An endangered dolphin was killed after beach-goers reportedly pulled it from the water in order to take photos with it.
The Franciscan dolphin died last week at the Santa Teresita resort in Buenos Aires, Argentina, after a scrum of people were photographed grabbing two or the marine animals out of the surf and passing them around.
Hernan Coria posted images on Facebook showing two dolphins being held aloft like trophies while grinning tourists were seemingly unaware or unbothered about the animals' discomfort.
Another photo showed at least one of the animals had been left on the sand to die.
After the images from Santa Teresita emerged, the Argentine Wildlife Foundation issued a warning to the public about the dolphins’ vulnerability in the hope that it will prevent similar incidents.
"The Franciscan, like other species, cannot remain for much time out of the water. It has thick fatty skin which provides warmth, so the hot weather will cause rapid dehydration and death," a spokesperson wrote on the charity's website.
"At least one of the animals [from the photos taken in Santa Teresita] died.
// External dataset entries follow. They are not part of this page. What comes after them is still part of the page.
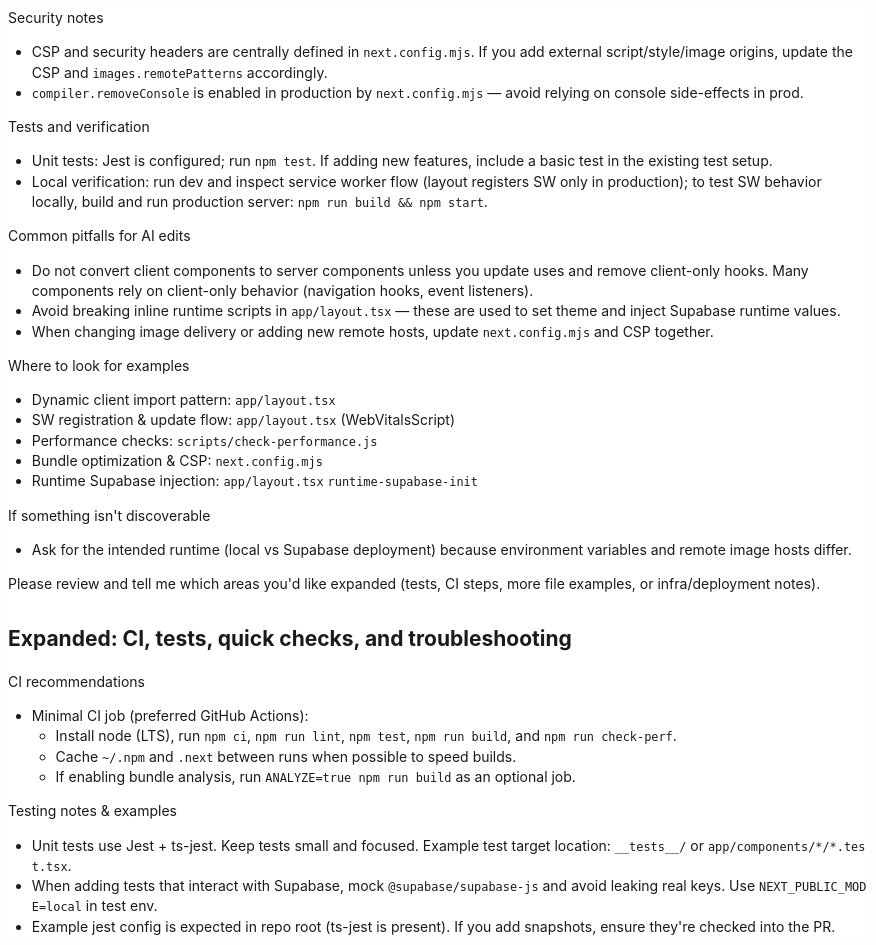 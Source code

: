 Security notes

- CSP and security headers are centrally defined in `next.config.mjs`. If you add external script/style/image origins, update the CSP and `images.remotePatterns` accordingly.
- `compiler.removeConsole` is enabled in production by `next.config.mjs` — avoid relying on console side-effects in prod.

Tests and verification

- Unit tests: Jest is configured; run `npm test`. If adding new features, include a basic test in the existing test setup.
- Local verification: run dev and inspect service worker flow (layout registers SW only in production); to test SW behavior locally, build and run production server: `npm run build && npm start`.

Common pitfalls for AI edits

- Do not convert client components to server components unless you update uses and remove client-only hooks. Many components rely on client-only behavior (navigation hooks, event listeners).
- Avoid breaking inline runtime scripts in `app/layout.tsx` — these are used to set theme and inject Supabase runtime values.
- When changing image delivery or adding new remote hosts, update `next.config.mjs` and CSP together.

Where to look for examples

- Dynamic client import pattern: `app/layout.tsx`
- SW registration & update flow: `app/layout.tsx` (WebVitalsScript)
- Performance checks: `scripts/check-performance.js`
- Bundle optimization & CSP: `next.config.mjs`
- Runtime Supabase injection: `app/layout.tsx` `runtime-supabase-init`

If something isn't discoverable

- Ask for the intended runtime (local vs Supabase deployment) because environment variables and remote image hosts differ.

Please review and tell me which areas you'd like expanded (tests, CI steps, more file examples, or infra/deployment notes).

## Expanded: CI, tests, quick checks, and troubleshooting

CI recommendations

- Minimal CI job (preferred GitHub Actions):
  - Install node (LTS), run `npm ci`, `npm run lint`, `npm test`, `npm run build`, and `npm run check-perf`.
  - Cache `~/.npm` and `.next` between runs when possible to speed builds.
  - If enabling bundle analysis, run `ANALYZE=true npm run build` as an optional job.

Testing notes & examples

- Unit tests use Jest + ts-jest. Keep tests small and focused. Example test target location: `__tests__/` or `app/components/*/*.test.tsx`.
- When adding tests that interact with Supabase, mock `@supabase/supabase-js` and avoid leaking real keys. Use `NEXT_PUBLIC_MODE=local` in test env.
- Example jest config is expected in repo root (ts-jest is present). If you add snapshots, ensure they're checked into the PR.
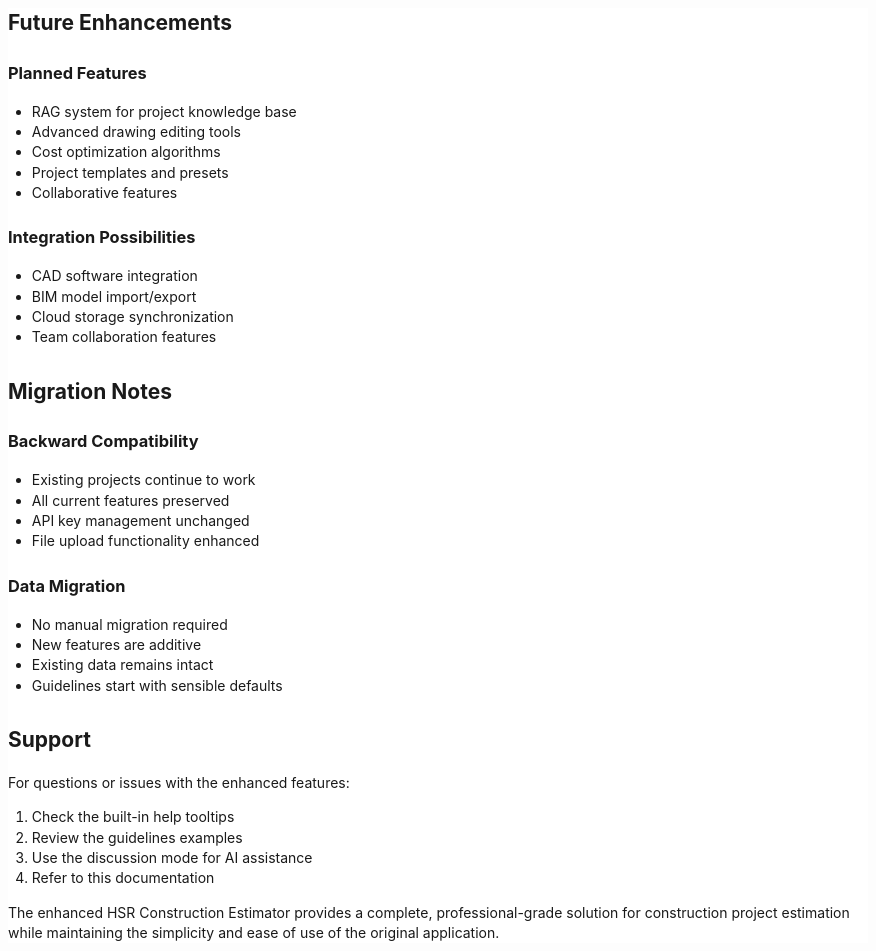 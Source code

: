 ## Future Enhancements

### Planned Features
- RAG system for project knowledge base
- Advanced drawing editing tools
- Cost optimization algorithms
- Project templates and presets
- Collaborative features

### Integration Possibilities
- CAD software integration
- BIM model import/export
- Cloud storage synchronization
- Team collaboration features

## Migration Notes

### Backward Compatibility
- Existing projects continue to work
- All current features preserved
- API key management unchanged
- File upload functionality enhanced

### Data Migration
- No manual migration required
- New features are additive
- Existing data remains intact
- Guidelines start with sensible defaults

## Support

For questions or issues with the enhanced features:
1. Check the built-in help tooltips
2. Review the guidelines examples
3. Use the discussion mode for AI assistance
4. Refer to this documentation

The enhanced HSR Construction Estimator provides a complete, professional-grade solution for construction project estimation while maintaining the simplicity and ease of use of the original application.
The incident prompts us to inform the public about the urgent need to return these dolphins to the sea if one is found on the shore. It is vital to help rescue these animals, because every Franciscan counts."
The Argentine Wildlife Foundation reports that the Franciscan dolphin is one of the smallest and rarest dolphins in the world. It is “vulnerable to extinction” with just 30,000 believed to be left in the wild.